Schlecht geschlafen?^^


----------



## realten (25. November 2007)

Billy schrieb:


> Ähmm nur mal so, bei WAR geht es nicht um besten Equip sondern um Skill! In WoW ist es so, das der mitm besten Equip gewinnt!
> 
> 
> Dieser Inhalt steht nur eingeloggten Mitgliedern zur Verfügung.



Ja klar ^^ DAS zumindest wird genau wie in WOW:

Die verlieren schieben es auf die Klamotten, und die gewinnen weisen das weit von sich und erzählen gerne was vom skill  


			Dieser Inhalt steht nur eingeloggten Mitgliedern zur Verfügung.


----------



## Gamby (25. November 2007)

realten schrieb:


> Ja klar ^^ DAS zumindest wird genau wie in WOW:
> 
> Die verlieren schieben es auf die Klamotten, und die gewinnen weisen das weit von sich und erzählen gerne was vom skill
> 
> ...



Naja das ist halt Menschlich.^^
Das wird es in jedem MMORPG geben. 


			Dieser Inhalt steht nur eingeloggten Mitgliedern zur Verfügung.


----------



## Sagardo (25. November 2007)

> Ja klar ^^ DAS zumindest wird genau wie in WOW:
> 
> Die verlieren schieben es auf die Klamotten, und die gewinnen weisen das weit von sich und erzählen gerne was vom skill



Naja wenn es so wird wie in DAOC, dann wird es weniger Equip abhängig werden als in WOW.
Da es in DAOC ein Cap gibt und ich davon ausgehe, dass es dieses Cap auch in WAR geben wird 


			Dieser Inhalt steht nur eingeloggten Mitgliedern zur Verfügung.
        



Aber du hast recht, natürlich heulen Leute immer rum und schieben es auf das Equip.

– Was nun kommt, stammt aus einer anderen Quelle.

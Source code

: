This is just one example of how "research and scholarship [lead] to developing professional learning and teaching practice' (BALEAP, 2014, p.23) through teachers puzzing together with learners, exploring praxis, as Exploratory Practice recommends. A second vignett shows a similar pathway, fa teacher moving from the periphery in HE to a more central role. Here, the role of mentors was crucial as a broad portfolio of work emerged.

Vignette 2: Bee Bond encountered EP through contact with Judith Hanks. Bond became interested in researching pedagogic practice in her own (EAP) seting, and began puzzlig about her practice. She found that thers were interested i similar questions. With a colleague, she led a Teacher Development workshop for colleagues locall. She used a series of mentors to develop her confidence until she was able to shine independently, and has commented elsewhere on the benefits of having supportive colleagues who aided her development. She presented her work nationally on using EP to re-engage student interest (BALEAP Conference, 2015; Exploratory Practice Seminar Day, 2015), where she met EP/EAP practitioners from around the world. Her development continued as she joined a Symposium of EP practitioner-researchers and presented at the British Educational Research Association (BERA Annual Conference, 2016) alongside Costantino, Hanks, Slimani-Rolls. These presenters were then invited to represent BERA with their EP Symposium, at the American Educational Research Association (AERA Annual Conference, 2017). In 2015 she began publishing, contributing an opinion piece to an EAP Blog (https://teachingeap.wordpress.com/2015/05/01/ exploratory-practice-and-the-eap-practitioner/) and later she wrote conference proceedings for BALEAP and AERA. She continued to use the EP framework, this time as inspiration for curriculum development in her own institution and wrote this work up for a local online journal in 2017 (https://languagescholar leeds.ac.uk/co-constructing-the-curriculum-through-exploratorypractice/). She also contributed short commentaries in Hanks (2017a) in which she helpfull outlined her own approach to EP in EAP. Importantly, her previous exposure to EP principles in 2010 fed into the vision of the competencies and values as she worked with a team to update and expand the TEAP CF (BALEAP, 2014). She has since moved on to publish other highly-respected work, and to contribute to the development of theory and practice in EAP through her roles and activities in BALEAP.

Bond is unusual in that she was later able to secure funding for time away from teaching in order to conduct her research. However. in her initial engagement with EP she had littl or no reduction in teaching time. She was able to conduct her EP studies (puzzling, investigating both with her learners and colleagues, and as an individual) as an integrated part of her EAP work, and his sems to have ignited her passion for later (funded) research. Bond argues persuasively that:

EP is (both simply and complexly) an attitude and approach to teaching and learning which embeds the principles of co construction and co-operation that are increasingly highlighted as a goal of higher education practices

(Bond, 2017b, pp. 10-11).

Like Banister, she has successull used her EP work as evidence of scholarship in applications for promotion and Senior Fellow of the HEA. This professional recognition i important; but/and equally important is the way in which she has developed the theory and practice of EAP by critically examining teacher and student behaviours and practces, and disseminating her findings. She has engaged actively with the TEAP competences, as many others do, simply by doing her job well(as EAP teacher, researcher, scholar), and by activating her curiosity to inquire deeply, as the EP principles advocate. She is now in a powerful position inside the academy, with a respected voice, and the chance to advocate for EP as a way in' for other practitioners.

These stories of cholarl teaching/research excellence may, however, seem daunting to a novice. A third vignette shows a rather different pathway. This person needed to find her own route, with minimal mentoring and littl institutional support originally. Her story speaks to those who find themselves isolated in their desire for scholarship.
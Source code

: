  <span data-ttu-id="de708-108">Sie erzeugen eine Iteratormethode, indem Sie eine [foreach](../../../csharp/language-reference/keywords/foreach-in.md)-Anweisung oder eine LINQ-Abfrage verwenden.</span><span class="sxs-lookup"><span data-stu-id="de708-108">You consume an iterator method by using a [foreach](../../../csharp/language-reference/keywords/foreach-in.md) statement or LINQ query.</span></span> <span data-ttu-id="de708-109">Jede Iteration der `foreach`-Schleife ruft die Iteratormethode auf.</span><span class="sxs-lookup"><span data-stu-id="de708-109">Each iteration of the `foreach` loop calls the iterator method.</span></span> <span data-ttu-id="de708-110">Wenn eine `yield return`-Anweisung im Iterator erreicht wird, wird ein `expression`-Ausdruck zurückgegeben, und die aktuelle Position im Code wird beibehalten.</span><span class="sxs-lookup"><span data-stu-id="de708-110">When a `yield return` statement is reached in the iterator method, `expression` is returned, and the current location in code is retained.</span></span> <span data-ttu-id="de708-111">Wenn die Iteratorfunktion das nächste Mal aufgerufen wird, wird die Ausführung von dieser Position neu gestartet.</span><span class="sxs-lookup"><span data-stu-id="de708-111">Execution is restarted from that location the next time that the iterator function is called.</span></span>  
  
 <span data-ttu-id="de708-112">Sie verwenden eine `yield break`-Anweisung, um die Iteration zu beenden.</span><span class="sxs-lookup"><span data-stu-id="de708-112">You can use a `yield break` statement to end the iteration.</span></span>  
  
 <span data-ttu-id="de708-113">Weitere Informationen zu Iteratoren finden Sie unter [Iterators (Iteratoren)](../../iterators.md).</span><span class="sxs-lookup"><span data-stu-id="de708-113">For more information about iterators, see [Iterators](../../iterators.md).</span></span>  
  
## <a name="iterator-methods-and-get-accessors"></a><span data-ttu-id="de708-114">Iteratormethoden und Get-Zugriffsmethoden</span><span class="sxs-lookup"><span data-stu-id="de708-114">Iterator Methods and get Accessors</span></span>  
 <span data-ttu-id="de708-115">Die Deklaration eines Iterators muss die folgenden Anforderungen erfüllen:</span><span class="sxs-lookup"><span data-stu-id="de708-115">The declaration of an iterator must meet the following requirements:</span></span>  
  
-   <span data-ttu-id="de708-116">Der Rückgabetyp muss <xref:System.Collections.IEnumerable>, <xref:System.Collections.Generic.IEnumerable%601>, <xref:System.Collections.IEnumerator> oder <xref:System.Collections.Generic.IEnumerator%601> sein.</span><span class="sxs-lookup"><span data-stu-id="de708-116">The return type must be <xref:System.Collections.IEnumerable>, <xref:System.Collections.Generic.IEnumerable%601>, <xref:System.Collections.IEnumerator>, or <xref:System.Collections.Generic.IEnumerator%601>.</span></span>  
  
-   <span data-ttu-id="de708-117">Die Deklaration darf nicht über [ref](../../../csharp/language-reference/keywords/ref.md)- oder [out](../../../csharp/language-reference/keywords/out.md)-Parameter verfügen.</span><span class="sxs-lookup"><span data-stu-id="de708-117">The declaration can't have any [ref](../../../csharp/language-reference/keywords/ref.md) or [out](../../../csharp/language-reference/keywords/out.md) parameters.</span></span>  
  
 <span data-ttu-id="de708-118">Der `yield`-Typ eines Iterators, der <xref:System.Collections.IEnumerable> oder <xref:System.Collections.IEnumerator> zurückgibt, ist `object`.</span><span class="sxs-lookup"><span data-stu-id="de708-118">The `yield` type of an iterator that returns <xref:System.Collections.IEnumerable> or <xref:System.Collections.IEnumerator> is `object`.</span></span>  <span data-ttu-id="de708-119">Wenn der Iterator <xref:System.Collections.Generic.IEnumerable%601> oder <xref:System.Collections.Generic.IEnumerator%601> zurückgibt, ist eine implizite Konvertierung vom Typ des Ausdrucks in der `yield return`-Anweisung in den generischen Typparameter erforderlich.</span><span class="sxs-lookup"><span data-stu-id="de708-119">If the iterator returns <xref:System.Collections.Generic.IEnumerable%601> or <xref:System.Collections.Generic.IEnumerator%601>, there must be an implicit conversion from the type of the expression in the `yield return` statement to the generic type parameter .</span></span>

mal ein paar erlebte Sachen ....

Wenn ich mit einem normal equipten Krieger (ohne Raid) auf einen Krieger einschlage , der AFK zu sein scheint und ihm nach 5 Schlägen (mit 2hand Axt) gerade mal 25% abgezogen habe und er mich nachdem er wiedergekommen ist mit 2 Schlägen umhaut ist da vielleicht etwas aus der Balance geraten.
Oder willst du jetzt sagen dass das 2fache drücken von tötlicher Stoß Skill ist ?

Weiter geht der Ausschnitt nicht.